**Exercise description**
This task calls for copying each line below that contains "looking".

:::::

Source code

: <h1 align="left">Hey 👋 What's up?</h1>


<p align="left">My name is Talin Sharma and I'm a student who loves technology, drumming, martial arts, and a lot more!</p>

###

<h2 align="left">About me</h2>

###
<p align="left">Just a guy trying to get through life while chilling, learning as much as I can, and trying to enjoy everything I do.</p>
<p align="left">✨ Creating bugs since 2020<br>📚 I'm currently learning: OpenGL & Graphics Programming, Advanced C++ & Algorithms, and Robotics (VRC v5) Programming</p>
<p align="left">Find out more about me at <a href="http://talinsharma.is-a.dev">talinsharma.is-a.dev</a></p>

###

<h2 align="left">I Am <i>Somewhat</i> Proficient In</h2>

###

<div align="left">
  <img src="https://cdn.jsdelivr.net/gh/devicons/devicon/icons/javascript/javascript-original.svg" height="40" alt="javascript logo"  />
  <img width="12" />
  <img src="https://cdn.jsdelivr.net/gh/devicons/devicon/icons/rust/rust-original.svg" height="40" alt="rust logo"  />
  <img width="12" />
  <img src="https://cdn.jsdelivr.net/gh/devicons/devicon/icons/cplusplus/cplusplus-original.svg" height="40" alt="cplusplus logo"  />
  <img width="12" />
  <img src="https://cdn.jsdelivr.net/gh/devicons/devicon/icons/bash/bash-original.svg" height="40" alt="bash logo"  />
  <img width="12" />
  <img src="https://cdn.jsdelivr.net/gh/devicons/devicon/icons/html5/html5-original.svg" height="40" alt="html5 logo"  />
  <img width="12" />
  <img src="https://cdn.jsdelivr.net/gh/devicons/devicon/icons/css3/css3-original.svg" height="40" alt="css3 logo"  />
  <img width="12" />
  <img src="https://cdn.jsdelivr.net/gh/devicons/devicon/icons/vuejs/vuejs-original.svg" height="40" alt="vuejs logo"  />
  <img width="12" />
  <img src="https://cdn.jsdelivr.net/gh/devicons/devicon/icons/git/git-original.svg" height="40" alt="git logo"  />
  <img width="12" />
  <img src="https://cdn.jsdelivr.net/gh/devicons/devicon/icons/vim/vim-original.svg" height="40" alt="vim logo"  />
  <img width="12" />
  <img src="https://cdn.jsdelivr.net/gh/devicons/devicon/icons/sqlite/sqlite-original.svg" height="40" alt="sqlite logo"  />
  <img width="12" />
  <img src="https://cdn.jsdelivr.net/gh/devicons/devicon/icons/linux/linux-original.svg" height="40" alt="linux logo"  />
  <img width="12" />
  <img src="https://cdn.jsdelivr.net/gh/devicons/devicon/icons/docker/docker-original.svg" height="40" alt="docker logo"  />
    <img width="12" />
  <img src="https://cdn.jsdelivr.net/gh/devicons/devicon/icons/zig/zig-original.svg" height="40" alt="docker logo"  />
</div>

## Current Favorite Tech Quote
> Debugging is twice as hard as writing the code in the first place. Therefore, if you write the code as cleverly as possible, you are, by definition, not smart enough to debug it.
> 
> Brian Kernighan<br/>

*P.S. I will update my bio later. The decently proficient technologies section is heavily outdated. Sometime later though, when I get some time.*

:::::

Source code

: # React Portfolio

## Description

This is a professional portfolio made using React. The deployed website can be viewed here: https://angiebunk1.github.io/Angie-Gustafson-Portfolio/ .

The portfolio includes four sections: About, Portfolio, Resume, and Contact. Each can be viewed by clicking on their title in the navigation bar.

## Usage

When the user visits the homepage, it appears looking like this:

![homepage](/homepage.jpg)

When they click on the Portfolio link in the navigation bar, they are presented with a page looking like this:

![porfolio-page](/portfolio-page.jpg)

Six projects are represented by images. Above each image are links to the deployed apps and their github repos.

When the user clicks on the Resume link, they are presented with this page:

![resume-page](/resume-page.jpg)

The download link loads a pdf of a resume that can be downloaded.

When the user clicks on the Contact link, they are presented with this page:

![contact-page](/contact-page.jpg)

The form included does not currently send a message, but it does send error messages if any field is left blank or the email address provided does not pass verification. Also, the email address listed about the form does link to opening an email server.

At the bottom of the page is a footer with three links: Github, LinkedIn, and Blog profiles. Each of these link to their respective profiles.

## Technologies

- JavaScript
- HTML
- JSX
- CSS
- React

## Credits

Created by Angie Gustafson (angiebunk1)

:::::

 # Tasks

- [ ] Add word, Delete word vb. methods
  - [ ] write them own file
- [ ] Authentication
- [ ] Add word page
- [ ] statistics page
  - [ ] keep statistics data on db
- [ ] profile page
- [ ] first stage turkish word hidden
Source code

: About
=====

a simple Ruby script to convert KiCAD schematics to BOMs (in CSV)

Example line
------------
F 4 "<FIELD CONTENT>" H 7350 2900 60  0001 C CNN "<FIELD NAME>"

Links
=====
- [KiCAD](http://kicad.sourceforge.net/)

:::::

**Exercise result**
When the user visits the homepage, it appears looking like this:
When they click on the Portfolio link in the navigation bar, they are presented with a page looking like this:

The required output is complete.